The discussion here has mostly focused on the origin of Christian sexual morality as it is today. That discussion has been immensely rewarding. This has been one of the best threads I can remember reading, let alone contributing to. However, I am mostly interested in what this morality means for the future.

I think what follows should be abundantly clear to anyone who has considered the consequences of a modern society continuing the practice of pre-industrial sexual morality. Either our morality must change, or more people need to die, soon. This is a simple fact of life. Our population has exploded. This is mostly a result of the industrial revolution and the subsequent advances in technology.

Humanity's power to shape the world to suit our needs has skyrocketed, and stands to continue to climb into the foreseeable future. As this has happened we have allowed the human population to grow exponentially, even as we saw such exponential growth lead to sudden disaster in every reasonably closed system life has been known to grow in. I remember writing a program for a comp sci class that used simple algorithms to simulate from a few random seeds the growth pattern of bacteria on a plane evenly covered in nutrients. It always grew exponentially until the resources were exhausted and everything died. Why would the same basic principle not apply to us? Humanity has already grown to unsustainable size at our current rate of consumption, let alone what that consumption would be if everyone lived like an American. Any further population growth is complete madness. Whereas the historical antecedent of Roman Catholic sexual ethic was an empire that needed an unending supply of children to just to prevent its population shrinking, we now live with a choice. We can promote contraception, and the deaths of embryos it entails, or many people will have to die much younger.
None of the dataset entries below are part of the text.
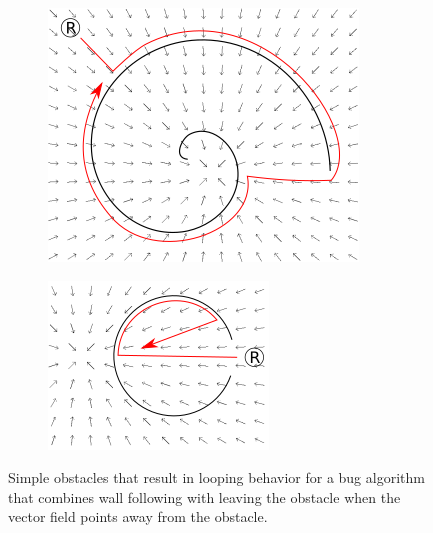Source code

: \begin{figure}
	\centering
	\begin{subfigure}{0.45\textwidth}
		\includegraphics[width=\linewidth]{../spiral_trap.png}
	\end{subfigure}
	\begin{subfigure}{0.45\textwidth}
		\includegraphics[width=\linewidth]{../wall_follow_trap.png}
	\end{subfigure}
	\caption{Simple obstacles that result in looping behavior for a bug algorithm that combines wall following with leaving the obstacle when the vector field points away from the obstacle.}
	\label{traps_for_wall_follow}
\end{figure}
There are some places where the former happens more so than the latter. The United States is currently one. There are other places where the latter is the dominant means of population control. They are universally miserable places to live, places like Sudan, Rwanda and Ethiopia. Is it at all surprising that the Middle East and Sudan have exceptionally high population growth rates, and hold more people than the land can support? It has become our immediate moral imperative to resist profligate fertility. Likewise, if and only if we control population growth can we reasonably expect to ameliorate the extreme poverty that steps on the lives of unfathomable billions. Given that the means are available to us, we must do this. It is no less than our moral duty.
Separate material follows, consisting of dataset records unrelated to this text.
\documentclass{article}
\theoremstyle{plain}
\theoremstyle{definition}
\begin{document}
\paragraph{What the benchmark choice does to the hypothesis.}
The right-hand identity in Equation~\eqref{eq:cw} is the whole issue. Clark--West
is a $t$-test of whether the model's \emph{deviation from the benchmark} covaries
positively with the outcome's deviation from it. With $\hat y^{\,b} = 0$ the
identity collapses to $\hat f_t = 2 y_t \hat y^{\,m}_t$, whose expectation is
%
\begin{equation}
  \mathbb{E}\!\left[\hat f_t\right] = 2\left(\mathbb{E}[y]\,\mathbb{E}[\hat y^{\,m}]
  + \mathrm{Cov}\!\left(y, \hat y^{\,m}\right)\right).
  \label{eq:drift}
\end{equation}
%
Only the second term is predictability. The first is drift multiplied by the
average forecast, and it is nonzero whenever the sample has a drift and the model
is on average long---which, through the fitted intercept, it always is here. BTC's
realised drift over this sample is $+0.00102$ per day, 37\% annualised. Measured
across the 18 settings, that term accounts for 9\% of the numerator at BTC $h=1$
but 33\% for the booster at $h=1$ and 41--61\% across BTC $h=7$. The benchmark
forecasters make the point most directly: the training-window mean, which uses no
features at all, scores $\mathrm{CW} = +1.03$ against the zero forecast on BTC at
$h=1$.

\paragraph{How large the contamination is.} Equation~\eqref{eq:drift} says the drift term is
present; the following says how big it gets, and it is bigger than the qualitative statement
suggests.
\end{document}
The countries where contraception is an accepted fact of life, such as those of northwestern Europe, are actually shrinking. This poses some minor problems of its own, but nothing compared to the famine and chaos that inevitably follows a population that grows beyond its sustainable means of support. The bulk of opposition to population control in the form of contraception and women’s reproductive rights comes from the defenders of the agrarian dogma of fertility. The subjection of women across the Islamic world is directly related to their high rates of fertility and subsequent population growth. As a result, the prospects for the huge numbers of youth in the Arab world are growing increasingly dim, and the perpetual tragedy of this region will only intensify as more people are crowded into a desert that can barely support those who currently live there.

These are the consequences we face if we wish to return to a pre-industrial morality; these are the consequences that have already devastated places where religious influence and a lack of foreign contraceptive aid have been instrumental in preventing foreseeable catastrophe. I fail to see how these consequences can be justified.
posted by [expletive deleted] at 11:10 PM on July 18, 2006


Agreed, [expletive deleted]. Rampant reproduction is an outdated and unsustainable moral model. And tying what you've just said to the previous (fascinating) discussion of the origins of Christian sexual morality, I'd say that the current latching on to the "agrarian dogma of fertility" is a vain attempt to turn back the clock on an ideological evolution that people find uncomfortable.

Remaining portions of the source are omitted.